*** Opening of Supplied material ***

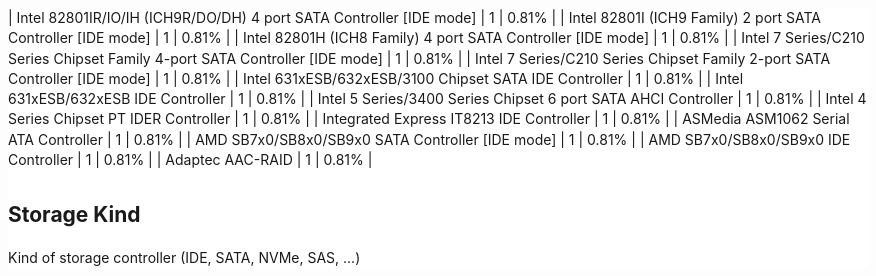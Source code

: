 | Intel 82801IR/IO/IH (ICH9R/DO/DH) 4 port SATA Controller [IDE mode]                     | 1        | 0.81%   |
| Intel 82801I (ICH9 Family) 2 port SATA Controller [IDE mode]                            | 1        | 0.81%   |
| Intel 82801H (ICH8 Family) 4 port SATA Controller [IDE mode]                            | 1        | 0.81%   |
| Intel 7 Series/C210 Series Chipset Family 4-port SATA Controller [IDE mode]             | 1        | 0.81%   |
| Intel 7 Series/C210 Series Chipset Family 2-port SATA Controller [IDE mode]             | 1        | 0.81%   |
| Intel 631xESB/632xESB/3100 Chipset SATA IDE Controller                                  | 1        | 0.81%   |
| Intel 631xESB/632xESB IDE Controller                                                    | 1        | 0.81%   |
| Intel 5 Series/3400 Series Chipset 6 port SATA AHCI Controller                          | 1        | 0.81%   |
| Intel 4 Series Chipset PT IDER Controller                                               | 1        | 0.81%   |
| Integrated Express IT8213 IDE Controller                                                | 1        | 0.81%   |
| ASMedia ASM1062 Serial ATA Controller                                                   | 1        | 0.81%   |
| AMD SB7x0/SB8x0/SB9x0 SATA Controller [IDE mode]                                        | 1        | 0.81%   |
| AMD SB7x0/SB8x0/SB9x0 IDE Controller                                                    | 1        | 0.81%   |
| Adaptec AAC-RAID                                                                        | 1        | 0.81%   |

Storage Kind
------------

Kind of storage controller (IDE, SATA, NVMe, SAS, ...)
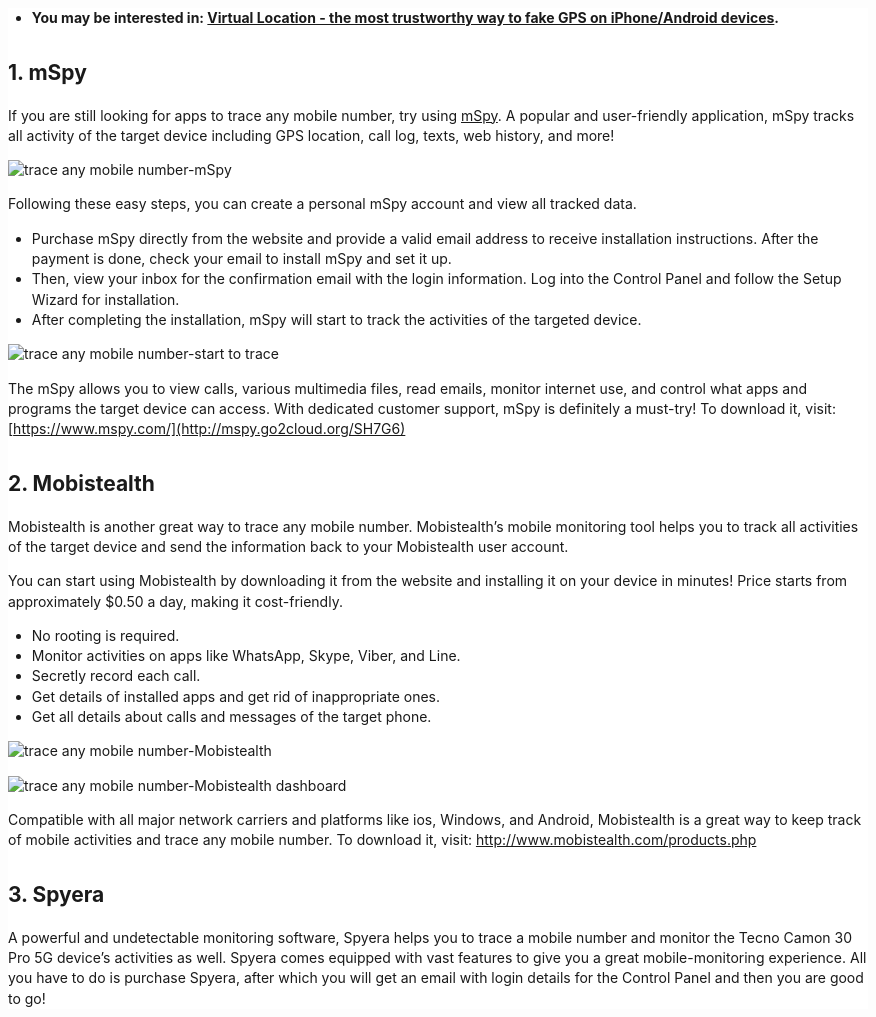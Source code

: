- **You may be interested in: [Virtual Location - the most trustworthy way to fake GPS on iPhone/Android devices](https://tools.techidaily.com/wondershare/drfone/virtual-location-changer/).**

## 1\. mSpy

If you are still looking for apps to trace any mobile number, try using [mSpy](http://mspy.go2cloud.org/SH7G6). A popular and user-friendly application, mSpy tracks all activity of the target device including GPS location, call log, texts, web history, and more!

![trace any mobile number-mSpy](https://images.wondershare.com/drfone/article/2017/10/15089048789172.jpg)

Following these easy steps, you can create a personal mSpy account and view all tracked data.

- Purchase mSpy directly from the website and provide a valid email address to receive installation instructions. After the payment is done, check your email to install mSpy and set it up.
- Then, view your inbox for the confirmation email with the login information. Log into the Control Panel and follow the Setup Wizard for installation.
- After completing the installation, mSpy will start to track the activities of the targeted device.

![trace any mobile number-start to trace](https://images.wondershare.com/drfone/article/2017/10/15089049011594.jpg)

The mSpy allows you to view calls, various multimedia files, read emails, monitor internet use, and control what apps and programs the target device can access. With dedicated customer support, mSpy is definitely a must-try! To download it, visit: [https://www.mspy.com/](http://mspy.go2cloud.org/SH7G6)

## 2\. Mobistealth

Mobistealth is another great way to trace any mobile number. Mobistealth’s mobile monitoring tool helps you to track all activities of the target device and send the information back to your Mobistealth user account.

You can start using Mobistealth by downloading it from the website and installing it on your device in minutes! Price starts from approximately $0.50 a day, making it cost-friendly.

- No rooting is required.
- Monitor activities on apps like WhatsApp, Skype, Viber, and Line.
- Secretly record each call.
- Get details of installed apps and get rid of inappropriate ones.
- Get all details about calls and messages of the target phone.

![trace any mobile number-Mobistealth](https://images.wondershare.com/drfone/article/2017/10/15089049296308.jpg)

![trace any mobile number-Mobistealth dashboard](https://images.wondershare.com/drfone/article/2017/10/15089049415025.jpg)

Compatible with all major network carriers and platforms like ios, Windows, and Android, Mobistealth is a great way to keep track of mobile activities and trace any mobile number. To download it, visit: <http://www.mobistealth.com/products.php>

## 3\. Spyera

A powerful and undetectable monitoring software, Spyera helps you to trace a mobile number and monitor the Tecno Camon 30 Pro 5G device’s activities as well. Spyera comes equipped with vast features to give you a great mobile-monitoring experience. All you have to do is purchase Spyera, after which you will get an email with login details for the Control Panel and then you are good to go!

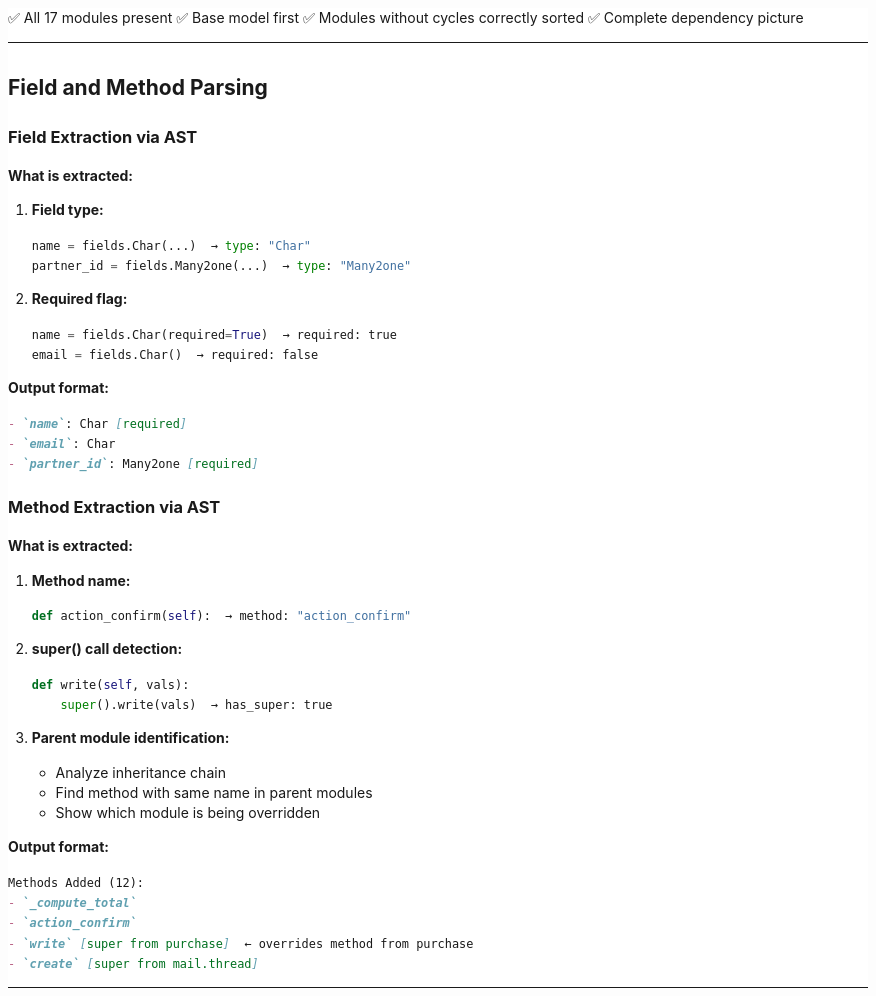 ✅ All 17 modules present
✅ Base model first
✅ Modules without cycles correctly sorted
✅ Complete dependency picture

---

## Field and Method Parsing

### Field Extraction via AST

**What is extracted:**

1. **Field type:**
   ```python
   name = fields.Char(...)  → type: "Char"
   partner_id = fields.Many2one(...)  → type: "Many2one"
   ```

2. **Required flag:**
   ```python
   name = fields.Char(required=True)  → required: true
   email = fields.Char()  → required: false
   ```

**Output format:**
```markdown
- `name`: Char [required]
- `email`: Char
- `partner_id`: Many2one [required]
```

### Method Extraction via AST

**What is extracted:**

1. **Method name:**
   ```python
   def action_confirm(self):  → method: "action_confirm"
   ```

2. **super() call detection:**
   ```python
   def write(self, vals):
       super().write(vals)  → has_super: true
   ```

3. **Parent module identification:**
   - Analyze inheritance chain
   - Find method with same name in parent modules
   - Show which module is being overridden

**Output format:**
```markdown
Methods Added (12):
- `_compute_total`
- `action_confirm`
- `write` [super from purchase]  ← overrides method from purchase
- `create` [super from mail.thread]
```

---
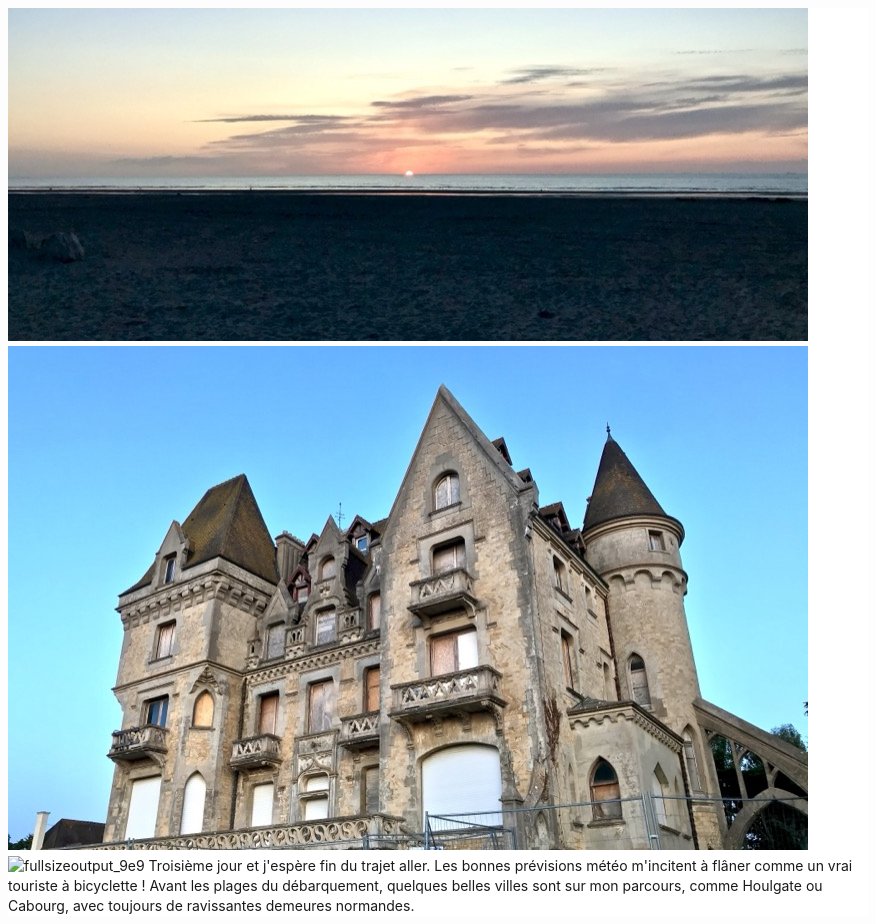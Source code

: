<img src="/assets/images/cotes-de-manche/cotes-de-manche_11264.jpg" title="Plage de Deauville" alt="fullsizeoutput_9b8" >
<img src="/assets/images/cotes-de-manche/cotes-de-manche_11265.jpg" title="Fermée aux squatters !" alt="fullsizeoutput_9ba" >
<img src="/assets/images/cotes-de-manche/cotes-de-manche_11266.jpg" title="2 ème nuit" alt="fullsizeoutput_9e9" >
</div>
</div>
Troisième jour et j'espère fin du trajet aller.
Les bonnes prévisions météo m'incitent à flâner comme un vrai touriste à bicyclette !
Avant les plages du débarquement, quelques belles villes sont sur mon parcours, comme Houlgate ou Cabourg, avec toujours de ravissantes demeures normandes.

*** Close of Supplied material ***

*Instructions to follow:* Retype the data exactly as it stands, but keep the images out of your copy.

*Result of the task:*
Source code

: | Intel 82801IR/IO/IH (ICH9R/DO/DH) 4 port SATA Controller [IDE mode]                     | 1        | 0.81%   |
| Intel 82801I (ICH9 Family) 2 port SATA Controller [IDE mode]                            | 1        | 0.81%   |
| Intel 82801H (ICH8 Family) 4 port SATA Controller [IDE mode]                            | 1        | 0.81%   |
| Intel 7 Series/C210 Series Chipset Family 4-port SATA Controller [IDE mode]             | 1        | 0.81%   |
| Intel 7 Series/C210 Series Chipset Family 2-port SATA Controller [IDE mode]             | 1        | 0.81%   |
| Intel 631xESB/632xESB/3100 Chipset SATA IDE Controller                                  | 1        | 0.81%   |
| Intel 631xESB/632xESB IDE Controller                                                    | 1        | 0.81%   |
| Intel 5 Series/3400 Series Chipset 6 port SATA AHCI Controller                          | 1        | 0.81%   |
| Intel 4 Series Chipset PT IDER Controller                                               | 1        | 0.81%   |
| Integrated Express IT8213 IDE Controller                                                | 1        | 0.81%   |
| ASMedia ASM1062 Serial ATA Controller                                                   | 1        | 0.81%   |
| AMD SB7x0/SB8x0/SB9x0 SATA Controller [IDE mode]                                        | 1        | 0.81%   |
| AMD SB7x0/SB8x0/SB9x0 IDE Controller                                                    | 1        | 0.81%   |
| Adaptec AAC-RAID                                                                        | 1        | 0.81%   |

Storage Kind
------------

Kind of storage controller (IDE, SATA, NVMe, SAS, ...)
Source code

:- **You may be interested in: [Virtual Location - the most trustworthy way to fake GPS on iPhone/Android devices](https://tools.techidaily.com/wondershare/drfone/virtual-location-changer/).**

## 1\. mSpy

If you are still looking for apps to trace any mobile number, try using [mSpy](http://mspy.go2cloud.org/SH7G6). A popular and user-friendly application, mSpy tracks all activity of the target device including GPS location, call log, texts, web history, and more!

![trace any mobile number-mSpy](https://images.wondershare.com/drfone/article/2017/10/15089048789172.jpg)

Following these easy steps, you can create a personal mSpy account and view all tracked data.

- Purchase mSpy directly from the website and provide a valid email address to receive installation instructions. After the payment is done, check your email to install mSpy and set it up.
- Then, view your inbox for the confirmation email with the login information. Log into the Control Panel and follow the Setup Wizard for installation.
- After completing the installation, mSpy will start to track the activities of the targeted device.

![trace any mobile number-start to trace](https://images.wondershare.com/drfone/article/2017/10/15089049011594.jpg)

The mSpy allows you to view calls, various multimedia files, read emails, monitor internet use, and control what apps and programs the target device can access. With dedicated customer support, mSpy is definitely a must-try! To download it, visit: [https://www.mspy.com/](http://mspy.go2cloud.org/SH7G6)

## 2\. Mobistealth

Mobistealth is another great way to trace any mobile number. Mobistealth’s mobile monitoring tool helps you to track all activities of the target device and send the information back to your Mobistealth user account.

You can start using Mobistealth by downloading it from the website and installing it on your device in minutes! Price starts from approximately $0.50 a day, making it cost-friendly.

- No rooting is required.
- Monitor activities on apps like WhatsApp, Skype, Viber, and Line.
- Secretly record each call.
- Get details of installed apps and get rid of inappropriate ones.
- Get all details about calls and messages of the target phone.

![trace any mobile number-Mobistealth](https://images.wondershare.com/drfone/article/2017/10/15089049296308.jpg)

![trace any mobile number-Mobistealth dashboard](https://images.wondershare.com/drfone/article/2017/10/15089049415025.jpg)

Compatible with all major network carriers and platforms like ios, Windows, and Android, Mobistealth is a great way to keep track of mobile activities and trace any mobile number. To download it, visit: <http://www.mobistealth.com/products.php>

## 3\. Spyera

A powerful and undetectable monitoring software, Spyera helps you to trace a mobile number and monitor the Tecno Camon 30 Pro 5G device’s activities as well. Spyera comes equipped with vast features to give you a great mobile-monitoring experience. All you have to do is purchase Spyera, after which you will get an email with login details for the Control Panel and then you are good to go!

 ✅ All 17 modules present
✅ Base model first
✅ Modules without cycles correctly sorted
✅ Complete dependency picture

---

## Field and Method Parsing

### Field Extraction via AST

**What is extracted:**

1. **Field type:**
   ```python
   name = fields.Char(...)  → type: "Char"
   partner_id = fields.Many2one(...)  → type: "Many2one"
   ```

2. **Required flag:**
   ```python
   name = fields.Char(required=True)  → required: true
   email = fields.Char()  → required: false
   ```

**Output format:**
```markdown
- `name`: Char [required]
- `email`: Char
- `partner_id`: Many2one [required]
```

### Method Extraction via AST

**What is extracted:**

1. **Method name:**
   ```python
   def action_confirm(self):  → method: "action_confirm"
   ```

2. **super() call detection:**
   ```python
   def write(self, vals):
       super().write(vals)  → has_super: true
   ```

3. **Parent module identification:**
   - Analyze inheritance chain
   - Find method with same name in parent modules
   - Show which module is being overridden

**Output format:**
```markdown
Methods Added (12):
- `_compute_total`
- `action_confirm`
- `write` [super from purchase]  ← overrides method from purchase
- `create` [super from mail.thread]
```

---
Source code

:<img src="/assets/images/cotes-de-manche/cotes-de-manche_11264.jpg" title="Plage de Deauville" alt="fullsizeoutput_9b8" >
<img src="/assets/images/cotes-de-manche/cotes-de-manche_11265.jpg" title="Fermée aux squatters !" alt="fullsizeoutput_9ba" >
<img src="/assets/images/cotes-de-manche/cotes-de-manche_11266.jpg" title="2 ème nuit" alt="fullsizeoutput_9e9" >
</div>
</div>
Troisième jour et j'espère fin du trajet aller.
Les bonnes prévisions météo m'incitent à flâner comme un vrai touriste à bicyclette !
Avant les plages du débarquement, quelques belles villes sont sur mon parcours, comme Houlgate ou Cabourg, avec toujours de ravissantes demeures normandes.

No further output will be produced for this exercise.